3. Appellants contend that the verdict was improper because no award was made against Hallman. They contend that the commission agreement contemplates joint and several liability, and that the failure to enter an award against Hallman is inconsistent with the awards against Greene and Owenby.[1] This contention is without merit. Prior to the sale to the Postal Service, Hallman sold his interest in the property to Owenby. Humphlett admitted that, at the time of the sale to the Postal Service, he knew Hallman did not own any of the property. Indeed, prior to the sale to the Postal Service, when Humphlett was negotiating the potential sale of the property to Cobb Healthcare Associates, he entered into a commission agreement with Owenby and Greene, but not with Hallman, because Hallman had sold his portion of the property. Accordingly, the jury could have found that Hallman was no longer involved in the venture and that all parties understood he had been released from his original obligation to pay a commission on the sale of the property.
4. Greene and Owenby contend the court erred in overruling their objection to plaintiffs' closing argument, alleging that *714 plaintiffs argued matters not in evidence. However, as the closing arguments were not transcribed, there is nothing for this Court to review, and this enumeration is without merit. See Hand v. State, 206 Ga.App. 501, 504(5), 426 S.E.2d 18 (1992).
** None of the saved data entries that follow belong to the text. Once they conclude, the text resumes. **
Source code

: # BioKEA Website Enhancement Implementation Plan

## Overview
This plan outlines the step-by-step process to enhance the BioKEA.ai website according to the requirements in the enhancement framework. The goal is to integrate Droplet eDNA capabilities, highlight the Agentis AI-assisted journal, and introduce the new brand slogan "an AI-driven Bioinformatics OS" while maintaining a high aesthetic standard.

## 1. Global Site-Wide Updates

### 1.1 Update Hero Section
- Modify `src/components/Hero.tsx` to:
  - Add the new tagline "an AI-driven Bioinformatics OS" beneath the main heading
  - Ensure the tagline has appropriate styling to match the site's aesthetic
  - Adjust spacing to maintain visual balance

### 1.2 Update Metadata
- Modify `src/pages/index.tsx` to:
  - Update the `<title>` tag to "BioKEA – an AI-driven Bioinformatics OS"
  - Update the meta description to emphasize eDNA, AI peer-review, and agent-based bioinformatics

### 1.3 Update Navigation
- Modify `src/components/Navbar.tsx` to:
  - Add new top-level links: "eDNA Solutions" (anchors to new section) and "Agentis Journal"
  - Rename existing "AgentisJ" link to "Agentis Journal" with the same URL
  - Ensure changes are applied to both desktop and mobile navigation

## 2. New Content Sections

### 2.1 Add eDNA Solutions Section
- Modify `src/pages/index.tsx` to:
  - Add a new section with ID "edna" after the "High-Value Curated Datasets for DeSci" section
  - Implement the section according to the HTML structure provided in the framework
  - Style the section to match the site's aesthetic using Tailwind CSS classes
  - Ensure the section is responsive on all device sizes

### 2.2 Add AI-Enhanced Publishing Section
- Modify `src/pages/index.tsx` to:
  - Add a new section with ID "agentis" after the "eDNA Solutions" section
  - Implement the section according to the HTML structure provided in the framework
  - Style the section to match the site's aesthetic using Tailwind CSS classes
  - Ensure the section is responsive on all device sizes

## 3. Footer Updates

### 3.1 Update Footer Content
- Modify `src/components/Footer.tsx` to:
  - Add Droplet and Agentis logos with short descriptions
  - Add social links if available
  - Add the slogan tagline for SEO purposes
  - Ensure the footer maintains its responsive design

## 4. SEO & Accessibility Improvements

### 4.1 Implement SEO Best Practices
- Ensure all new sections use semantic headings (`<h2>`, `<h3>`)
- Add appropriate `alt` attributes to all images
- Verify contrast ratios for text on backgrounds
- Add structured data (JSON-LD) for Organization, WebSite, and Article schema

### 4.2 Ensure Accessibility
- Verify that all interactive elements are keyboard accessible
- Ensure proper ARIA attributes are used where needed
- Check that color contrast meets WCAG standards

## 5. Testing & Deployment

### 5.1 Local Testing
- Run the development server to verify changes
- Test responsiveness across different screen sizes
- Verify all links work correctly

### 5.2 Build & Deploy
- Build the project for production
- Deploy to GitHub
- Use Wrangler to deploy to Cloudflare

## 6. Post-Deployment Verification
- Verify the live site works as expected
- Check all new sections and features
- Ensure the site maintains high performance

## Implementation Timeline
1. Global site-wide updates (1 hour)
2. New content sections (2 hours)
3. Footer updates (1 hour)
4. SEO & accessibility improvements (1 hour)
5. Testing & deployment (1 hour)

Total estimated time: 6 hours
5. Greene and Owenby contend the court erred in admitting two plats into evidence, arguing that a proper foundation was not laid for their admission. However, the trial court admitted the documents on the grounds that the parties had stipulated to their admissibility in the pre-trial order. The pre-trial order provided that documents identified in the attached exhibits would be admitted without further proof of authenticity. Plaintiffs' documentary exhibit listed numerous deeds and "[v]arious plats depicting the property in the above-referenced deeds." Plaintiffs' attorney advised the court that the plats in question had been provided during the pre-trial conference, and defendants' attorney did not contradict this fact. Accordingly, the court was authorized to find that the plats were covered by the pre-trial order, and did not err in overruling defendants' objection to admissibility of the plats.
Judgment affirmed.
POPE, P.J., and JOHNSON, J., concur.
NOTES
[1] Appellants do not contend that they were harmed by the jury's entry of separate awards against Greene and Owenby, instead of a joint and several award.